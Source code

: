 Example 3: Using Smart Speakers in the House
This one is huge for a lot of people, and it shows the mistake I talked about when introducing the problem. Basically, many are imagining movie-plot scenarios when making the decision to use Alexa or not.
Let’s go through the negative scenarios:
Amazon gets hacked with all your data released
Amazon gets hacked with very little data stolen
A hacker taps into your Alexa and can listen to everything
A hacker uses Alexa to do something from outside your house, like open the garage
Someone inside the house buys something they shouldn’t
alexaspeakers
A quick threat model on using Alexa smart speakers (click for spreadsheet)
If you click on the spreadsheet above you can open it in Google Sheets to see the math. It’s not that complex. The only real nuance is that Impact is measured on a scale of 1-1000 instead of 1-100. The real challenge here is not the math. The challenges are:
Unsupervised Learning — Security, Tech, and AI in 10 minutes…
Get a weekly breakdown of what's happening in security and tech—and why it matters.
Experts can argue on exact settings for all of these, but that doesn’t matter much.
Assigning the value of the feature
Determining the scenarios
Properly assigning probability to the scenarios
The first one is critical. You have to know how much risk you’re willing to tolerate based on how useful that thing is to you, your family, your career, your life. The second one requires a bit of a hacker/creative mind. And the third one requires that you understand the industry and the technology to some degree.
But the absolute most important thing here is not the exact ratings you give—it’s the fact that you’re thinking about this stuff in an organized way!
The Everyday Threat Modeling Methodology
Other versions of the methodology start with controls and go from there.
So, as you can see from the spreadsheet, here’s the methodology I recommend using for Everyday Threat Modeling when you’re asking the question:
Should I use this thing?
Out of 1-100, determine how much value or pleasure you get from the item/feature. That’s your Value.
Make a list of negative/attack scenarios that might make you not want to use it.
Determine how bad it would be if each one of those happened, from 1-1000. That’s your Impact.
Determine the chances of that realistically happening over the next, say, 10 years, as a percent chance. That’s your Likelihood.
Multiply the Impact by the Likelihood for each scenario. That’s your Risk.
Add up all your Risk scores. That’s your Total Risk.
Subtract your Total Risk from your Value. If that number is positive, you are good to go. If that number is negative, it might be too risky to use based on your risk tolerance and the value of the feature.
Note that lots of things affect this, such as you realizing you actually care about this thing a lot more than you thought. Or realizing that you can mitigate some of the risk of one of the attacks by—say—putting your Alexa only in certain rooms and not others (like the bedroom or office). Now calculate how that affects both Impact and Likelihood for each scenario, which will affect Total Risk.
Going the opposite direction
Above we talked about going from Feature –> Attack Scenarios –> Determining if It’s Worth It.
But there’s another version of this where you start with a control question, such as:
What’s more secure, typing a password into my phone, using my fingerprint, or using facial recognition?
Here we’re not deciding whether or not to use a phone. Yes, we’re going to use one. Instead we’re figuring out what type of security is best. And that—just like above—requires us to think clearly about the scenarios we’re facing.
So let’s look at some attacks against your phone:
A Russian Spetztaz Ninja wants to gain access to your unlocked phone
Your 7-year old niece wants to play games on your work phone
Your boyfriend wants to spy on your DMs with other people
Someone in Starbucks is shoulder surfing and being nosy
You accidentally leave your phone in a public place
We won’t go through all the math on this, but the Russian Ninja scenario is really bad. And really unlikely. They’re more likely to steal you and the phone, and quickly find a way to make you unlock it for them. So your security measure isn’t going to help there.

Your task = All records above need to be set down again exactly as written.

Output below =
Source code

: Example 3: Using Smart Speakers in the House
This one is huge for a lot of people, and it shows the mistake I talked about when introducing the problem. Basically, many are imagining movie-plot scenarios when making the decision to use Alexa or not.
Let’s go through the negative scenarios:
Amazon gets hacked with all your data released
Amazon gets hacked with very little data stolen
A hacker taps into your Alexa and can listen to everything
A hacker uses Alexa to do something from outside your house, like open the garage
Someone inside the house buys something they shouldn’t
alexaspeakers
A quick threat model on using Alexa smart speakers (click for spreadsheet)
If you click on the spreadsheet above you can open it in Google Sheets to see the math. It’s not that complex. The only real nuance is that Impact is measured on a scale of 1-1000 instead of 1-100. The real challenge here is not the math. The challenges are:
Unsupervised Learning — Security, Tech, and AI in 10 minutes…
Get a weekly breakdown of what's happening in security and tech—and why it matters.
Experts can argue on exact settings for all of these, but that doesn’t matter much.
Assigning the value of the feature
Determining the scenarios
Properly assigning probability to the scenarios
The first one is critical. You have to know how much risk you’re willing to tolerate based on how useful that thing is to you, your family, your career, your life. The second one requires a bit of a hacker/creative mind. And the third one requires that you understand the industry and the technology to some degree.
But the absolute most important thing here is not the exact ratings you give—it’s the fact that you’re thinking about this stuff in an organized way!
The Everyday Threat Modeling Methodology
Other versions of the methodology start with controls and go from there.
So, as you can see from the spreadsheet, here’s the methodology I recommend using for Everyday Threat Modeling when you’re asking the question:
Should I use this thing?
Out of 1-100, determine how much value or pleasure you get from the item/feature. That’s your Value.
Make a list of negative/attack scenarios that might make you not want to use it.
Determine how bad it would be if each one of those happened, from 1-1000. That’s your Impact.
Determine the chances of that realistically happening over the next, say, 10 years, as a percent chance. That’s your Likelihood.
Multiply the Impact by the Likelihood for each scenario. That’s your Risk.
Add up all your Risk scores. That’s your Total Risk.
Subtract your Total Risk from your Value. If that number is positive, you are good to go. If that number is negative, it might be too risky to use based on your risk tolerance and the value of the feature.
Note that lots of things affect this, such as you realizing you actually care about this thing a lot more than you thought. Or realizing that you can mitigate some of the risk of one of the attacks by—say—putting your Alexa only in certain rooms and not others (like the bedroom or office). Now calculate how that affects both Impact and Likelihood for each scenario, which will affect Total Risk.
Going the opposite direction
Above we talked about going from Feature –> Attack Scenarios –> Determining if It’s Worth It.
But there’s another version of this where you start with a control question, such as:
What’s more secure, typing a password into my phone, using my fingerprint, or using facial recognition?
Here we’re not deciding whether or not to use a phone. Yes, we’re going to use one. Instead we’re figuring out what type of security is best. And that—just like above—requires us to think clearly about the scenarios we’re facing.
So let’s look at some attacks against your phone:
A Russian Spetztaz Ninja wants to gain access to your unlocked phone
Your 7-year old niece wants to play games on your work phone
Your boyfriend wants to spy on your DMs with other people
Someone in Starbucks is shoulder surfing and being nosy
You accidentally leave your phone in a public place
We won’t go through all the math on this, but the Russian Ninja scenario is really bad. And really unlikely. They’re more likely to steal you and the phone, and quickly find a way to make you unlock it for them. So your security measure isn’t going to help there.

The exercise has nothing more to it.